**** INPUT DATA

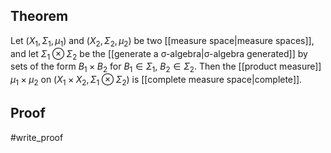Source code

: ## Theorem
Let $(X_1,\Sigma_1,\mu_1)$ and $(X_2,\Sigma_2,\mu_2)$ be two [[measure space|measure spaces]], and let $\Sigma_1\otimes \Sigma_2$ be the [[generate a σ-algebra|σ-algebra generated]] by sets of the form $B_1\times B_2$ for $B_1\in \Sigma_1$, $B_2\in \Sigma_2$. Then the [[product measure]] $\mu_1\times\mu_2$ on $(X_1\times X_2, \Sigma_1\otimes \Sigma_2)$ is [[complete measure space|complete]].
## Proof
#write_proof 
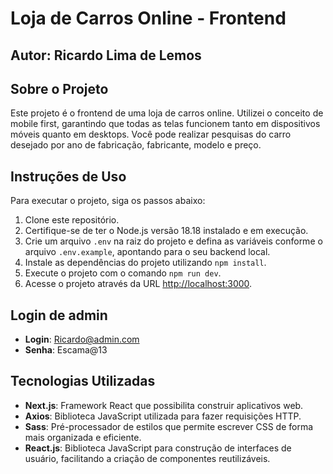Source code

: # Loja de Carros Online - Frontend

## Autor: Ricardo Lima de Lemos

## Sobre o Projeto

Este projeto é o frontend de uma loja de carros online. Utilizei o conceito de mobile first, garantindo que todas as telas funcionem tanto em dispositivos móveis quanto em desktops. Você pode realizar pesquisas do carro desejado por ano de fabricação, fabricante, modelo e preço. 

## Instruções de Uso

Para executar o projeto, siga os passos abaixo:

1. Clone este repositório.
2. Certifique-se de ter o Node.js versão 18.18 instalado e em execução.
3. Crie um arquivo `.env` na raiz do projeto e defina as variáveis conforme o arquivo `.env.example`, apontando para o seu backend local.
4. Instale as dependências do projeto utilizando `npm install`.
5. Execute o projeto com o comando `npm run dev`.
6. Acesse o projeto através da URL [http://localhost:3000](http://localhost:3000).

## Login de admin
- **Login**: Ricardo@admin.com
- **Senha**: Escama@13

## Tecnologias Utilizadas

- **Next.js**: Framework React que possibilita construir aplicativos web.
- **Axios**: Biblioteca JavaScript utilizada para fazer requisições HTTP.
- **Sass**: Pré-processador de estilos que permite escrever CSS de forma mais organizada e eficiente.
- **React.js**: Biblioteca JavaScript para construção de interfaces de usuário, facilitando a criação de componentes reutilizáveis.
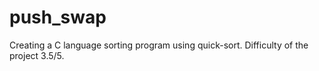 # push_swap
Creating a C language sorting program using quick-sort. Difficulty of the project 3.5/5.
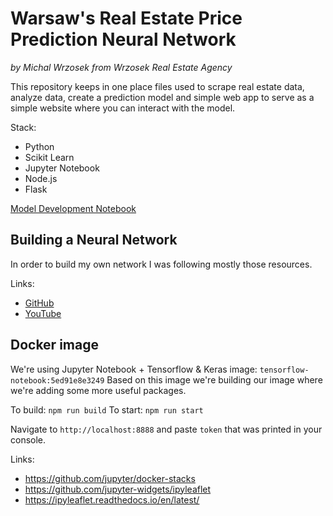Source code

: # Warsaw's Real Estate Price Prediction Neural Network
*by Michal Wrzosek from Wrzosek Real Estate Agency*

This repository keeps in one place files used to scrape real estate data, analyze data, create a prediction model and simple web app to serve as a simple website where you can interact with the model.

Stack:
- Python
- Scikit Learn
- Jupyter Notebook
- Node.js
- Flask

[Model Development Notebook](jupyter-notebook/dataOnMap.ipynb)

## Building a Neural Network
In order to build my own network I was following mostly those resources.

Links:
- [GitHub](https://github.com/cloudxlab/ml/blob/master/machine_learning/end_to_end_project.ipynb)
- [YouTube](https://www.youtube.com/watch?v=_zZFm90AwDs&list=PLFhNzVKP1pVrNU8cTL_t-8YzPLF8i8PaS&index=11)


## Docker image
We're using Jupyter Notebook + Tensorflow & Keras image: `tensorflow-notebook:5ed91e8e3249`
Based on this image we're building our image where we're adding some more useful packages.

To build: `npm run build`
To start: `npm run start`

Navigate to `http://localhost:8888` and paste `token` that was printed in your console.

Links:
- https://github.com/jupyter/docker-stacks
- https://github.com/jupyter-widgets/ipyleaflet
- https://ipyleaflet.readthedocs.io/en/latest/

********

The lines from the top of the data above through the one holding "- **Senha**: Escama@13" are to be repeated exactly, and only those, with no pictures.

Source code

: ## Theorem
Let $(X_1,\Sigma_1,\mu_1)$ and $(X_2,\Sigma_2,\mu_2)$ be two [[measure space|measure spaces]], and let $\Sigma_1\otimes \Sigma_2$ be the [[generate a σ-algebra|σ-algebra generated]] by sets of the form $B_1\times B_2$ for $B_1\in \Sigma_1$, $B_2\in \Sigma_2$. Then the [[product measure]] $\mu_1\times\mu_2$ on $(X_1\times X_2, \Sigma_1\otimes \Sigma_2)$ is [[complete measure space|complete]].
## Proof
#write_proof 
Source code

: # Loja de Carros Online - Frontend

## Autor: Ricardo Lima de Lemos

## Sobre o Projeto

Este projeto é o frontend de uma loja de carros online. Utilizei o conceito de mobile first, garantindo que todas as telas funcionem tanto em dispositivos móveis quanto em desktops. Você pode realizar pesquisas do carro desejado por ano de fabricação, fabricante, modelo e preço. 

## Instruções de Uso

Para executar o projeto, siga os passos abaixo:

1. Clone este repositório.
2. Certifique-se de ter o Node.js versão 18.18 instalado e em execução.
3. Crie um arquivo `.env` na raiz do projeto e defina as variáveis conforme o arquivo `.env.example`, apontando para o seu backend local.
4. Instale as dependências do projeto utilizando `npm install`.
5. Execute o projeto com o comando `npm run dev`.
6. Acesse o projeto através da URL [http://localhost:3000](http://localhost:3000).

## Login de admin
- **Login**: Ricardo@admin.com
- **Senha**: Escama@13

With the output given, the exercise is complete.